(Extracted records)
┄┄┄┄┄┄┄┄┄┄

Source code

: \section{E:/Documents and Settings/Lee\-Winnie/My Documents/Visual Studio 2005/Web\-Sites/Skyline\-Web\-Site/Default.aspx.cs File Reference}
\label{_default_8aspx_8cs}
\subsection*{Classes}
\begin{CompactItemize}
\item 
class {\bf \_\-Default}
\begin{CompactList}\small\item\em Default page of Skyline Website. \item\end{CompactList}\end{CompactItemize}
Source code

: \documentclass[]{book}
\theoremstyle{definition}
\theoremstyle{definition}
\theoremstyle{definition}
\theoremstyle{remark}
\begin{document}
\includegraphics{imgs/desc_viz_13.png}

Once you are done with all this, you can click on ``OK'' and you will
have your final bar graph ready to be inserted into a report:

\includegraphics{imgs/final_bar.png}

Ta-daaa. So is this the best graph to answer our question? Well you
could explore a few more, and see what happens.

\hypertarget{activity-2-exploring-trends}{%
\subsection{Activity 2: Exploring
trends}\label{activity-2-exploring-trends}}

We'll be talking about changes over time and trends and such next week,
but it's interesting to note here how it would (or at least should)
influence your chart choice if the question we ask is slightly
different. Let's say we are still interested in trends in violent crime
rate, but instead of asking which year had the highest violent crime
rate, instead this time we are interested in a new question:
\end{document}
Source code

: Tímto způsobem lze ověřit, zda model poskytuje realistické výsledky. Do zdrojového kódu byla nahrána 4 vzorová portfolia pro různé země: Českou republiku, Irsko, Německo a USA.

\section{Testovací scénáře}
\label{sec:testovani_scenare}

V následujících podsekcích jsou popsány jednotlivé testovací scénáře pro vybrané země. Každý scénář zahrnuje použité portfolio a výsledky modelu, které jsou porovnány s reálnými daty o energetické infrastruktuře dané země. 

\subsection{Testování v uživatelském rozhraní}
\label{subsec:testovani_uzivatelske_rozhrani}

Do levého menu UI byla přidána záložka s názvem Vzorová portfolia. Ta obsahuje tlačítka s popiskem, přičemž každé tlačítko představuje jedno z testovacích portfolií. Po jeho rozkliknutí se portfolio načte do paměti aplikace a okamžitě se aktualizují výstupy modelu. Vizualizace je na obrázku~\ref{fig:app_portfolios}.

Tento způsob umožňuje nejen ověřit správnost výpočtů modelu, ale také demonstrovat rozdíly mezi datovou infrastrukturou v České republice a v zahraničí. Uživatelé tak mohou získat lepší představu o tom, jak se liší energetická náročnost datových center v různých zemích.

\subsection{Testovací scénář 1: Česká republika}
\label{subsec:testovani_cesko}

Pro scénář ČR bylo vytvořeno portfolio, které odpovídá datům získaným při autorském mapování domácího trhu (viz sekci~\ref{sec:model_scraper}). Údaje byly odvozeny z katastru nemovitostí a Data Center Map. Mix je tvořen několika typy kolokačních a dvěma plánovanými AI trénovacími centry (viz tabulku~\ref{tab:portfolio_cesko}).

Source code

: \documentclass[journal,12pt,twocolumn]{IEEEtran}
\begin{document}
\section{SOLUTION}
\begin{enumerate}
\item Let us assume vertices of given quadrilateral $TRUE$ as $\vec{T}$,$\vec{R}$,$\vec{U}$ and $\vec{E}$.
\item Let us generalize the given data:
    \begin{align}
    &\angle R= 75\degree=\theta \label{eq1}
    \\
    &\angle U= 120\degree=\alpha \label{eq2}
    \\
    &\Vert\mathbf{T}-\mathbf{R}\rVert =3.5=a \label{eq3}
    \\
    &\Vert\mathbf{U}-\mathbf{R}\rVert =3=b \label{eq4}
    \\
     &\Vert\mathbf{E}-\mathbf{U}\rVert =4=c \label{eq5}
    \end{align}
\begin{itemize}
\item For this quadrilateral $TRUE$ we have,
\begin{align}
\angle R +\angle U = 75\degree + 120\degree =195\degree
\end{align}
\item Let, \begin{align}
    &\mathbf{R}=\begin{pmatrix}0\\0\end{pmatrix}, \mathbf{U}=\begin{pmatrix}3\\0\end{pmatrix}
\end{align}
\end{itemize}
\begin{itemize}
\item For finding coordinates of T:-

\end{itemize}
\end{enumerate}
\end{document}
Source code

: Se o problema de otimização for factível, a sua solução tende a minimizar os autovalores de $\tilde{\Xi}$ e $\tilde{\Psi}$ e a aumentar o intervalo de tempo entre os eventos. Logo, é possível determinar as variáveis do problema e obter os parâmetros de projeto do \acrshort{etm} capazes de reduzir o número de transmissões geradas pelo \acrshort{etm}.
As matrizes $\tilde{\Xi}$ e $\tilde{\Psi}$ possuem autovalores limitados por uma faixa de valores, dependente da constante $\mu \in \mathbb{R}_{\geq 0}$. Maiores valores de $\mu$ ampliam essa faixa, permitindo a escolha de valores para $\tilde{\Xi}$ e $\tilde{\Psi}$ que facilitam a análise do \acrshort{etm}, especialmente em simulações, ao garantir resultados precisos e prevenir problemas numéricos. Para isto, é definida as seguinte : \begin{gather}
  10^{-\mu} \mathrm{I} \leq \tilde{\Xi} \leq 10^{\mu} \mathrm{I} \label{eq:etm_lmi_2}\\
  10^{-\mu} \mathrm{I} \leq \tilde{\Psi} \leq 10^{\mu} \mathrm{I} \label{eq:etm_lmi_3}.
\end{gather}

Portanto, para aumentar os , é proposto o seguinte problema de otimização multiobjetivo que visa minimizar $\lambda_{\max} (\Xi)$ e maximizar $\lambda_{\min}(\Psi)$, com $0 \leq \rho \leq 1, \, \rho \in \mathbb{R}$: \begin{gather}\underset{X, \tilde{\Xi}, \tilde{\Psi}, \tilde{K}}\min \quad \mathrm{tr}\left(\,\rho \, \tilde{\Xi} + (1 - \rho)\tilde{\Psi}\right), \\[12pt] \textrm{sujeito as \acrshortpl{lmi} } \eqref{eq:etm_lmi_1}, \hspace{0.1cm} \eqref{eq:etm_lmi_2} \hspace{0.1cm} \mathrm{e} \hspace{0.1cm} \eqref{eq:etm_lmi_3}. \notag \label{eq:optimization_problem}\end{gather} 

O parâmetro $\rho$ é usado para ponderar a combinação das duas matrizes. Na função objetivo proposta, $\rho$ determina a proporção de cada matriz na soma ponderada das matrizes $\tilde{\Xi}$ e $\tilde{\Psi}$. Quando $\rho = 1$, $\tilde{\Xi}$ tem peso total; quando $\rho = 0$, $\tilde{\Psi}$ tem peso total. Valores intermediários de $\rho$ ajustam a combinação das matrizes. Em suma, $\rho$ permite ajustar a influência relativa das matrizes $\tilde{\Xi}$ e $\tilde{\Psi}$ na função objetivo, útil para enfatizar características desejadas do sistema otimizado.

┄┄┄┄┄┄┄┄┄┄

→ **Task goal**
Look through the entries above and find each line where the word "minimizar" occurs; copy those lines.

→ **Reply**
: Se o problema de otimização for factível, a sua solução tende a minimizar os autovalores de $\tilde{\Xi}$ e $\tilde{\Psi}$ e a aumentar o intervalo de tempo entre os eventos. Logo, é possível determinar as variáveis do problema e obter os parâmetros de projeto do \acrshort{etm} capazes de reduzir o número de transmissões geradas pelo \acrshort{etm}.
Portanto, para aumentar os , é proposto o seguinte problema de otimização multiobjetivo que visa minimizar $\lambda_{\max} (\Xi)$ e maximizar $\lambda_{\min}(\Psi)$, com $0 \leq \rho \leq 1, \, \rho \in \mathbb{R}$: \begin{gather}\underset{X, \tilde{\Xi}, \tilde{\Psi}, \tilde{K}}\min \quad \mathrm{tr}\left(\,\rho \, \tilde{\Xi} + (1 - \rho)\tilde{\Psi}\right), \\[12pt] \textrm{sujeito as \acrshortpl{lmi} } \eqref{eq:etm_lmi_1}, \hspace{0.1cm} \eqref{eq:etm_lmi_2} \hspace{0.1cm} \mathrm{e} \hspace{0.1cm} \eqref{eq:etm_lmi_3}. \notag \label{eq:optimization_problem}\end{gather} 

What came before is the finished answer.